La mia idea è procedere assaggiando separatamente ogni singola denominazione, tentando di individuarne, per quanto possibile, caratteristiche e specificità. Per quanto logisticamente praticabile tento di provare almeno una cuvée per produttore, spaziando tra le diverse annate disponibili. Se mi è piaciuta, e vi è più di un’etichetta della medesima azienda, allora sperimento anche la successiva.
Decido inoltre di limitarmi pressoché solo ai vini rossi, anche se è evidente lo sforzo (incluse master classes di approfondimento, che diserto) di promuovere i rosati, adesso sulla cresta dell’onda sul mercato francese e internazionale.
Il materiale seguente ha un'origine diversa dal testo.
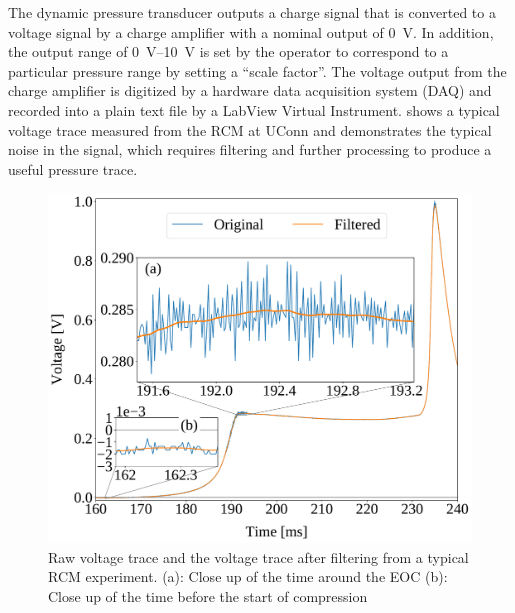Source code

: \documentclass[12pt]{../ussci}
\begin{document}
The dynamic pressure transducer outputs a charge signal that is converted to a
voltage signal by a charge amplifier with a nominal output of \SI{0}{\V}. In
addition, the output range of \SIrange{0}{10}{\V} is set by the operator to
correspond to a particular pressure range by setting a ``scale factor''. The
voltage output from the charge amplifier is digitized by a hardware data
acquisition system (DAQ) and recorded into a plain text file by a LabView
Virtual Instrument.  shows a typical voltage trace
measured from the RCM at UConn and demonstrates the typical noise in the signal,
which requires filtering and further processing to produce a useful pressure
trace.

\begin{figure}[htbp]
    \begin{minipage}[t]{0.48\textwidth}
        \centering
        \includegraphics[width=\linewidth]{figures/raw-voltage.pdf}
        \caption{Raw voltage trace and the voltage trace after filtering from a typical
        RCM experiment. (a): Close up of the
        time around the EOC (b): Close up of the time before the start of
        compression}
        \label{fig:raw-voltage}
    \end{minipage}\hfill%
    \begin{minipage}[t]{0.48\textwidth}
        \centering

\end{minipage}
\end{figure}
\end{document}
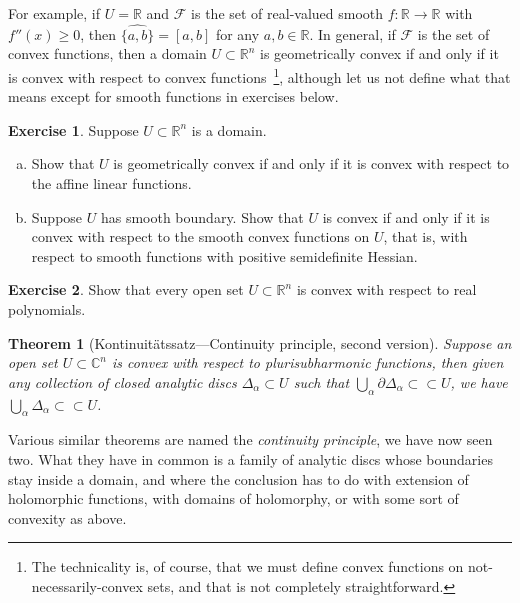 \documentclass[12pt,openany]{book}
\newcommand{\C}{{\mathbb{C}}}
\newcommand{\R}{{\mathbb{R}}}
\newcommand{\sF}{{\mathscr{F}}}
\theoremstyle{plain}
\newtheorem{thm}{Theorem}[section]
\theoremstyle{remark}
\theoremstyle{definition}
\newenvironment{exbox}{%
    \def\FrameCommand{\vrule width 1pt \relax\hspace{10pt}}%
    \MakeFramed{\advance\hsize-\width\FrameRestore}%
}{%
    \endMakeFramed
}
\newenvironment{exparts}{%
    \leavevmode\begin{enumerate}[a),noitemsep,topsep=0pt,parsep=0pt,partopsep=0pt]
}{%
    \end{enumerate}
}
\theoremstyle{exercise}
\newtheorem{exercise}{Exercise}[section]
\theoremstyle{example}
\begin{document}
For example, if $U=\R$ and $\sF$ is the set of real-valued smooth
$f \colon \R \to \R$ with $f''(x) \geq 0$, then
$\widehat{\{ a, b \}} = [a,b]$ for any $a,b \in \R$.
In general, if $\sF$ is the set of convex functions, then
a domain $U \subset \R^n$ is geometrically convex if and only if it is
convex with respect to convex functions~\footnote{%
The technicality is, of course, that we must define convex functions on
not-necessarily-convex sets, and that is not completely straightforward.},
although let us not define
what that means except for smooth functions in exercises below.

\begin{exbox}
\begin{exercise} \label{exercise:geomconvexfuncs}
Suppose $U \subset \R^n$ is a domain.
\begin{exparts}
\item
Show that $U$
is geometrically convex if and only if it is
convex with respect to the affine linear functions.
\item
Suppose $U$
has smooth boundary.
Show that $U$ is
convex if and only if it is
convex with respect to the smooth convex functions on $U$,
that is, with respect to smooth functions with positive semidefinite Hessian.
\end{exparts}
\end{exercise}

\begin{exercise}
Show that every open set $U \subset \R^n$ is convex with respect to real
polynomials.
\end{exercise}
\end{exbox}

\begin{thm}[Kontinuit\"atssatz---Continuity
principle, second version]
\label{thm:contprinciple2}
Suppose an open set $U \subset \C^n$ is convex with respect to plurisubharmonic
functions,
then given any collection of closed analytic discs $\Delta_\alpha \subset U$
such that $\bigcup_\alpha \partial \Delta_\alpha \subset \subset U$,
we have
$\bigcup_\alpha \Delta_\alpha \subset \subset U$.
\end{thm}

Various similar theorems are named the \emph{continuity principle},
we have now seen two.
What they have in common is a family of analytic discs whose
boundaries stay inside a domain, and where the conclusion has to do
with extension of holomorphic functions, with domains of holomorphy, or
with some sort of convexity as above.
\end{document}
Mi renderò altresì conto, dai pochi assaggi effettuati, che sarebbe valsa la pena di approfondire la conoscenza dei bianchi, spesso dotati di nerbo e affascinante sapidità.
La degustazione
Inizio con il cru Minervois-La-Livinière (http://www.cru-la-liviniere.com/), praticamente una sotto zona del Grand Vin Minervois, con uvaggio basato principalmente sul Syrah, con rare eccezioni. Auspico che i miei 22 assaggi costituiscano un campione sufficientemente significativo visto che i produttori della AOC sono una quarantina, inclusa una cooperativa.
Fa invidia il modo in cui le aziende della denominazione facciano “sistema”: i campioni in affinamento vengono degustati collegialmente più volte durante il tempo trascorso in cantina, e ogni anno una giuria composta dai produttori stessi, e da giornalisti e sommeliers appositamente convocati, elegge i vini meglio riusciti, che vengono insigniti di apposito trofeo ed adoperati per rappresentare il complesso dell’appellation negli eventi promozionali.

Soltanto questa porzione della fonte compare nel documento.